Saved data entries
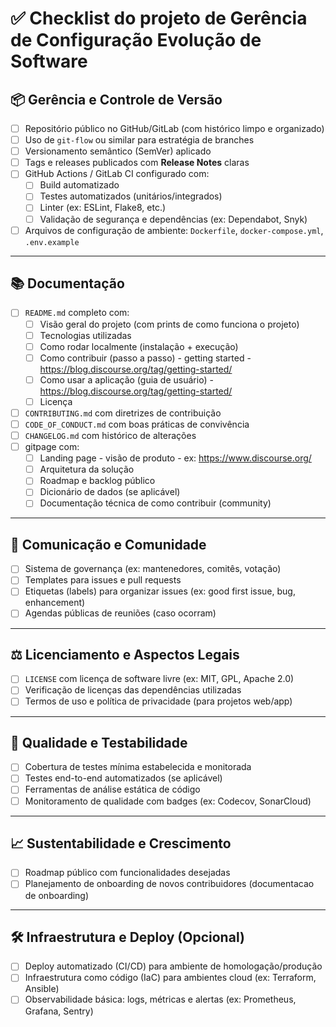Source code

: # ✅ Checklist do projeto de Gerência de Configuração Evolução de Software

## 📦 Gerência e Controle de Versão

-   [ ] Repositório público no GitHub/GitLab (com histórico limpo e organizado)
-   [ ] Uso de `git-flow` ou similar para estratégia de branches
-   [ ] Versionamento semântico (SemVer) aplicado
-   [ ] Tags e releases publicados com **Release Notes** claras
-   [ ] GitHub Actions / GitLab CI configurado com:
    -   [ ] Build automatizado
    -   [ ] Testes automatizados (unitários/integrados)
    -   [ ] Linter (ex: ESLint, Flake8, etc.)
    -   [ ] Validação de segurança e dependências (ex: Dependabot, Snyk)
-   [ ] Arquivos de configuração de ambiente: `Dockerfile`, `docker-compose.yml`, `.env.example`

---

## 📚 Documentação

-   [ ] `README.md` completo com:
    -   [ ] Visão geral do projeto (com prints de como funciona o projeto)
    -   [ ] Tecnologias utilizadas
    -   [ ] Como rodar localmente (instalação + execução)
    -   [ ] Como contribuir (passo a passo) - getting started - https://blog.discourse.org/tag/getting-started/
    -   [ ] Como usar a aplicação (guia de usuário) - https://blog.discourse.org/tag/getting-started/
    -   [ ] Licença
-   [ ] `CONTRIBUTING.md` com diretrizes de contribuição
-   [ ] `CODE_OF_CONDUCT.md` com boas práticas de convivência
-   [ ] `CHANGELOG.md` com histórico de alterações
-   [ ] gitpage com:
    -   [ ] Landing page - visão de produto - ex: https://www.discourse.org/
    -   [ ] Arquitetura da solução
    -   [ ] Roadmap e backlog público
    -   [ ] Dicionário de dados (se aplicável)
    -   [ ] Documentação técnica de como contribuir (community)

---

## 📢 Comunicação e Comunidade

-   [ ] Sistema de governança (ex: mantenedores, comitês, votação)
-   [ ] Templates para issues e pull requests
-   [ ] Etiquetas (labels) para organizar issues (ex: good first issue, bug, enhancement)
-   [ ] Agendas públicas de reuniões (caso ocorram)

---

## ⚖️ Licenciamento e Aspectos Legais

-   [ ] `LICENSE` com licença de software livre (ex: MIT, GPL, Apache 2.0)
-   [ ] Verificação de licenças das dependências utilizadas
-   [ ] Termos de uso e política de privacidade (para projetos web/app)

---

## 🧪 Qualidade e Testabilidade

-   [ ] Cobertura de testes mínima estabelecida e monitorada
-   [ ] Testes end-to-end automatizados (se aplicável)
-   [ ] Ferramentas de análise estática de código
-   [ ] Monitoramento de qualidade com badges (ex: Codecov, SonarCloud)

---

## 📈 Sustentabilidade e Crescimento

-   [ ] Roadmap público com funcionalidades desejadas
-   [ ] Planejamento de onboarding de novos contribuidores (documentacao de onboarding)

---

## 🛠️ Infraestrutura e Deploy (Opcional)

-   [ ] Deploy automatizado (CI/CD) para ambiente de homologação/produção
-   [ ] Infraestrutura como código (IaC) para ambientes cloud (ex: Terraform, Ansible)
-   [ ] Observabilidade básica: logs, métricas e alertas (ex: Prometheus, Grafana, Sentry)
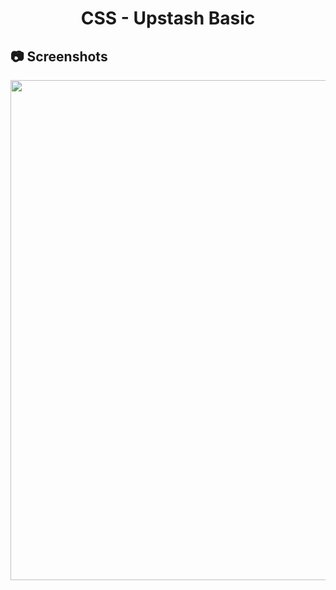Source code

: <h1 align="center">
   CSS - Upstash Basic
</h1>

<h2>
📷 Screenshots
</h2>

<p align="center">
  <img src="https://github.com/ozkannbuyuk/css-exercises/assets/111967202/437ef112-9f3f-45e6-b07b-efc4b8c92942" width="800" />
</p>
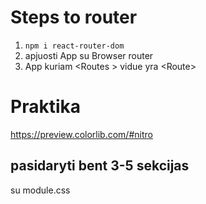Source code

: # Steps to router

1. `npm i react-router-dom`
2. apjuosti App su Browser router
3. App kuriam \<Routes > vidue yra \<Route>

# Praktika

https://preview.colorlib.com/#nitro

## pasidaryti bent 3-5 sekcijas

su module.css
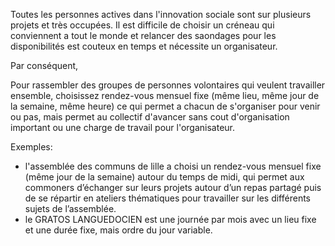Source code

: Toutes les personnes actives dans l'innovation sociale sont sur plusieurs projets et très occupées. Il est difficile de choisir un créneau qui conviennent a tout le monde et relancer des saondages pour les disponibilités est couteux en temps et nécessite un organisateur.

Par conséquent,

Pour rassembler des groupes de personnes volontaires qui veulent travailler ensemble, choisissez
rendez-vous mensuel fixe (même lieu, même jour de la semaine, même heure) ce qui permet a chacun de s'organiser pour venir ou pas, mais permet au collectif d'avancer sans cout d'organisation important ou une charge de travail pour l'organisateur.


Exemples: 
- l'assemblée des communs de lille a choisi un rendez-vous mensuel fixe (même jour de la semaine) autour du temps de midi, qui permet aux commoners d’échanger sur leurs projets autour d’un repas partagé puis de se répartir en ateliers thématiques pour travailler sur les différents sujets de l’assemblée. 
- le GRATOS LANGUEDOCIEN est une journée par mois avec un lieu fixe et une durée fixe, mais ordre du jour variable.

§ How to complete this task
Which of the lines above hold the string "jour"? Pick each of them out.

§ Solution
rendez-vous mensuel fixe (même lieu, même jour de la semaine, même heure) ce qui permet a chacun de s'organiser pour venir ou pas, mais permet au collectif d'avancer sans cout d'organisation important ou une charge de travail pour l'organisateur.
- l'assemblée des communs de lille a choisi un rendez-vous mensuel fixe (même jour de la semaine) autour du temps de midi, qui permet aux commoners d’échanger sur leurs projets autour d’un repas partagé puis de se répartir en ateliers thématiques pour travailler sur les différents sujets de l’assemblée. 
- le GRATOS LANGUEDOCIEN est une journée par mois avec un lieu fixe et une durée fixe, mais ordre du jour variable.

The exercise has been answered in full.